SEC. 211. New Zealand.

The United States Government is committed to—

(1) the Wellington Declaration, signed on November 5, 2010, which reaffirmed close ties and outlined future practical cooperation between the United States and New Zealand;

(2) the Washington Declaration, signed on June 19, 2012, which strengthened the defense relationship by providing a framework and strategic guidance for security cooperation and defense dialogues; and

(3) all related and subsequent bilateral and security agreements and arrangements between the United States and New Zealand concluded on or before the date of enactment of this Act.

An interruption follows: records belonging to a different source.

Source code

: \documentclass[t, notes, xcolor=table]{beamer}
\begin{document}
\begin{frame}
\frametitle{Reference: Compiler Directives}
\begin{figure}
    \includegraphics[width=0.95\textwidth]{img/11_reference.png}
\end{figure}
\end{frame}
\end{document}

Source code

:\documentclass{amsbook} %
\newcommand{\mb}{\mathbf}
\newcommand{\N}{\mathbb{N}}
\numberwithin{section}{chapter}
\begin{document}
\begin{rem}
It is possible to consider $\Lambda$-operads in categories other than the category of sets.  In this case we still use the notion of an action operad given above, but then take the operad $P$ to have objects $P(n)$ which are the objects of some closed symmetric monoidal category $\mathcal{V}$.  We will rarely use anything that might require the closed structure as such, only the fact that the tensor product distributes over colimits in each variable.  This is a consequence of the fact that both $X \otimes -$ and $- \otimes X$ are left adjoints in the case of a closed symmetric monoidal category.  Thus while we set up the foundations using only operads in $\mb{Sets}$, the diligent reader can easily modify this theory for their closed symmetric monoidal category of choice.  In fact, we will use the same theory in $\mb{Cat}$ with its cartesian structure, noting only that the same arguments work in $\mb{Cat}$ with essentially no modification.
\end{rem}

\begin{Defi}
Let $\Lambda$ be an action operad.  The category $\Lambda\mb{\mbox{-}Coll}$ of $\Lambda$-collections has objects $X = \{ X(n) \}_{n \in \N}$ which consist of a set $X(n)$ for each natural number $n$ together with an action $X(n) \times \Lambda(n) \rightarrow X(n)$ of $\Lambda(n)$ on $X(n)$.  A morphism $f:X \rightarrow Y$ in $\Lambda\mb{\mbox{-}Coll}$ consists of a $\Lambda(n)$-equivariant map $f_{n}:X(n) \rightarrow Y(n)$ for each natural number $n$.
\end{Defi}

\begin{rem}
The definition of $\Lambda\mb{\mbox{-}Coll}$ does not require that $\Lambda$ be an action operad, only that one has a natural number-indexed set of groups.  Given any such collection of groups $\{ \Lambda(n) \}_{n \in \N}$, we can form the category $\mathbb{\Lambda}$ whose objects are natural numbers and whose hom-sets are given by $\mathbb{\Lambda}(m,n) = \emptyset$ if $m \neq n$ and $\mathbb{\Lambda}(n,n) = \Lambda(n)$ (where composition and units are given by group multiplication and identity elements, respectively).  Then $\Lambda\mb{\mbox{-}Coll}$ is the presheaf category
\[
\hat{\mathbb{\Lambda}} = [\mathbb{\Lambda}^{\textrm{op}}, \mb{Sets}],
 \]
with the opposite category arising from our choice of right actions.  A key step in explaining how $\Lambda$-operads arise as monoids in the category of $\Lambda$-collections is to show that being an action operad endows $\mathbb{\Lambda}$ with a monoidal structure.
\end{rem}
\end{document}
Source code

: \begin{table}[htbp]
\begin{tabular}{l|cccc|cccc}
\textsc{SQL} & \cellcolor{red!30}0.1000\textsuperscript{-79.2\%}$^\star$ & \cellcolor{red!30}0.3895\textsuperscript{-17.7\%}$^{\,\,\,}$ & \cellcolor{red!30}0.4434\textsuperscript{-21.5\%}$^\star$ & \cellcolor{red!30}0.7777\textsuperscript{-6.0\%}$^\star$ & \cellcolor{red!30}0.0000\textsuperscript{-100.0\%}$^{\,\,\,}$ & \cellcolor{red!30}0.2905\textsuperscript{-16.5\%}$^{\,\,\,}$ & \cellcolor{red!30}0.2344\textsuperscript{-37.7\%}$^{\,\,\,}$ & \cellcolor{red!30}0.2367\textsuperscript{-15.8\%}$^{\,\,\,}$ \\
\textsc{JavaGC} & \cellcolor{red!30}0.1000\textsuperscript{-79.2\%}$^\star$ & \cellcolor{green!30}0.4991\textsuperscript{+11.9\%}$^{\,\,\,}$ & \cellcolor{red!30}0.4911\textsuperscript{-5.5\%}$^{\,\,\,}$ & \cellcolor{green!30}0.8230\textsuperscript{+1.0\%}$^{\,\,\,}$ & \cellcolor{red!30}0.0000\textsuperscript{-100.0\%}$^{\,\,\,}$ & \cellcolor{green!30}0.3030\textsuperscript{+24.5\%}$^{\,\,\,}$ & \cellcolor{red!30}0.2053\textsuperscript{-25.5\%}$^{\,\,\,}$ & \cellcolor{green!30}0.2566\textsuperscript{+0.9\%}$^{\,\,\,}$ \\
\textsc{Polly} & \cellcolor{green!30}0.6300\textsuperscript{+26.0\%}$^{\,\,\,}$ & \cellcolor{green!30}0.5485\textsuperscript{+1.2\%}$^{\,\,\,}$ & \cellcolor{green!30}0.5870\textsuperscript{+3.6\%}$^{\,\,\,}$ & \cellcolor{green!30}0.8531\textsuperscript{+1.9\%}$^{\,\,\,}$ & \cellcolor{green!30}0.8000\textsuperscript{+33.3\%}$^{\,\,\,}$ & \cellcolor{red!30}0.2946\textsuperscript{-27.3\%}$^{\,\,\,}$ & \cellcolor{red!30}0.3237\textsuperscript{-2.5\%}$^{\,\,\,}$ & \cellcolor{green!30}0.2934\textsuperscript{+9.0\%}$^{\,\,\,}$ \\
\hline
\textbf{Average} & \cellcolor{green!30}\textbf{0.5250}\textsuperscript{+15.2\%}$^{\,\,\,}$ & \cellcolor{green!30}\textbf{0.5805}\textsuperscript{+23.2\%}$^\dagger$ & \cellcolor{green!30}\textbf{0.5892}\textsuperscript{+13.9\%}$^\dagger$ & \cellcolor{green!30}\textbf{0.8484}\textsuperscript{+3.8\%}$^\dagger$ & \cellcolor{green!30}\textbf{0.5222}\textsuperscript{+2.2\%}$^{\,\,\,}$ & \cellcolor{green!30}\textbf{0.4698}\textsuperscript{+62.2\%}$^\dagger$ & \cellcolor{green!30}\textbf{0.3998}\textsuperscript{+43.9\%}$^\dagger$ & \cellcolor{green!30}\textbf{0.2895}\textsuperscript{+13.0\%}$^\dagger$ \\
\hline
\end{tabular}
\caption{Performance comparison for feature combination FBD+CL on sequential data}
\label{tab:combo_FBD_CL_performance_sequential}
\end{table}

SEC. 212. The Pacific Islands.

(a) In general.—It is the sense of Congress that the United States should—

(1) support strong United States engagement with the nations of the South Pacific, including Fiji, Kiribati, the Marshall Islands, the Federated States of Micronesia, Nauru, Palau, Papua New Guinea, Samoa, the Solomon Islands, Tonga, Tuvalu, and Vanuatu;

(2) deepen its cooperation with the nations of the South Pacific in areas of mutual interest, including—

(A) fisheries and marine resource conservation;

(B) environmental challenges and resilience;

(C) global health;

(D) development and trade; and

(E) people-to-people ties; and

(3) continue to provide assistance to the Pacific Islands, as appropriate, to support the rule of law, good governance, and economic development.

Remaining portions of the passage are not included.